Quant aux soldats, ils sont désignés sur les registres par leurs noms de guerre, qu'ils portent encore dans le pays: Lafranchise, Lajeunesse, Latreille, Lefifre, Laflèche, Laroche, Ladouceur, Lafortune, Lafleur, Laviolette, Latulipe, Lagiroflée, Lapensée, Laprairie, Laverdure, Lacaille, Portelance, Tranchemontagne, Lalance, Sanschagrin, Sansfaçon, Sansquartier, Sanssouci, Sanspeur.

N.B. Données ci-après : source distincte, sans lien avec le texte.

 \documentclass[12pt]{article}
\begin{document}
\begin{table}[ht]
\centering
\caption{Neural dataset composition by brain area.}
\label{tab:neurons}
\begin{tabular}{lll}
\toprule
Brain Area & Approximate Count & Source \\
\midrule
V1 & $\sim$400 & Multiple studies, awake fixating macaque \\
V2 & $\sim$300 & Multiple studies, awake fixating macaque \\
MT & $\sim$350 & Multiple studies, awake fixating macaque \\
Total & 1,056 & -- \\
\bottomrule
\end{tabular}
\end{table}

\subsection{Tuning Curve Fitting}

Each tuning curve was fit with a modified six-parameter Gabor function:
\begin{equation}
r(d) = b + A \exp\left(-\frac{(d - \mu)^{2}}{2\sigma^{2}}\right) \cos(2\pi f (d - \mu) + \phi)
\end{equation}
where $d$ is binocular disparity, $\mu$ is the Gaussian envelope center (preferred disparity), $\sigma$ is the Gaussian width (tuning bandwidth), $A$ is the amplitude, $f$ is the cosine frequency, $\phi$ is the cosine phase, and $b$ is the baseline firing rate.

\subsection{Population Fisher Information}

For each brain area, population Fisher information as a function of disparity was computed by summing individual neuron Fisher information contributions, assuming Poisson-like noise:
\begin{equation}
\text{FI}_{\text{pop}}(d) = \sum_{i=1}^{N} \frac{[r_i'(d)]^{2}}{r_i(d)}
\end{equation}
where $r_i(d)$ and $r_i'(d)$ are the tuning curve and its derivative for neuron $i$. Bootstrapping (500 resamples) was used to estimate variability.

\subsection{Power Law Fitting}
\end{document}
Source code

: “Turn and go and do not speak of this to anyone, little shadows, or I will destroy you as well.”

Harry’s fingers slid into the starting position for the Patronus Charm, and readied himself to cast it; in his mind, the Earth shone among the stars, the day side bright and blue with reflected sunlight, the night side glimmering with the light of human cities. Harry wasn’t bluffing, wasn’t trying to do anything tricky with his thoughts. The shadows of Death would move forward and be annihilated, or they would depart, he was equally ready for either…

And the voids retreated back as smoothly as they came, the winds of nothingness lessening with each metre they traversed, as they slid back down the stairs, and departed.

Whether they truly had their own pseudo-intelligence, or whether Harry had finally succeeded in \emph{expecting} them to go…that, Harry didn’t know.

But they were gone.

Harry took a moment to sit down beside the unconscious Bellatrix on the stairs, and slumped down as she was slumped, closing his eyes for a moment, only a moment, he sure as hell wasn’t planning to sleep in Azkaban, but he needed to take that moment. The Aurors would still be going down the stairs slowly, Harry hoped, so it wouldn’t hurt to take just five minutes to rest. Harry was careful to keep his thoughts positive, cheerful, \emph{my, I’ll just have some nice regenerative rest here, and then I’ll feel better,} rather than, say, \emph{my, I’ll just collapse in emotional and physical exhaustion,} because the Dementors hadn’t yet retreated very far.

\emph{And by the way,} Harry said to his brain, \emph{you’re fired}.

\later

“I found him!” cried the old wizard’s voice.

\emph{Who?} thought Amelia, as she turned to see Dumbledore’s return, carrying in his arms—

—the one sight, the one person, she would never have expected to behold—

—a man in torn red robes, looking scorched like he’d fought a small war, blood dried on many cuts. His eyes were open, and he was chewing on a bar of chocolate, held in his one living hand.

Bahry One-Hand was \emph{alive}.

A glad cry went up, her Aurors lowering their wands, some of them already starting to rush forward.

Ces noms sont portés actuellement par un grand nombre du familles, en qui on remarque encore toutes les qualités des races militaires.
CHAPITRE VII
MONTRÉAL ET SES SOUVENIRS.
Maintenant, nous allons relever des faits qui nous paraissent tout à fait intéressants: c'est que la ville ett le pays ont conservé le souvenir de tous ces noms comme au premier jour. Ces noms subsistent depuis deux siècles, malgré les changements inévitables des années, et malgré l'influence de la conquête.
En 1672, M. Dollier de Casson, voyant l'accroissement des constructions de la ville, avisa à établir des rues suivant la direction la plus convenable.
Dans le sens de la largeur de la ville, il traça trois rues parallèles au fleuve. Celle du milieu reçut le nom de Notre-Dame, en l'honneur de la protectrice de la ville; près de la rivière, la rue Saint-Paul, en l'honneur du premier gouverneur, Paul de Maisonneuve; de l'autre coté, la rue Saint-Jacques, en l'honneur de M. Jacques Olier, fondateur de la ville. Ces trois rues parallèles au fleuve étaient coupées par six autres à angle droit. La première, à l'ouest, appelée Saint-Pierre, patron de M. de Fancamp; la seconde, Saint-François, en l'honneur de M. François Dollier de Casson, curé de Montréal; la troisième, Saint-Joseph, parce qu'elle longeait l'Hôtel-Dieu, placé sous ce patronage; la quatrième, Saint-Lambert, patron de M. Lambert Closse, qui avait été tué par les Iroquois a cet endroit; la cinquième, Saint-Gabriel, patron de M. de Queylus; la sixième, Saint-Charles, patron de M. Le Moyne. Tous ces noms ont été conservés, et ces rues sont les plus peuplées et les plus riches de Montréal.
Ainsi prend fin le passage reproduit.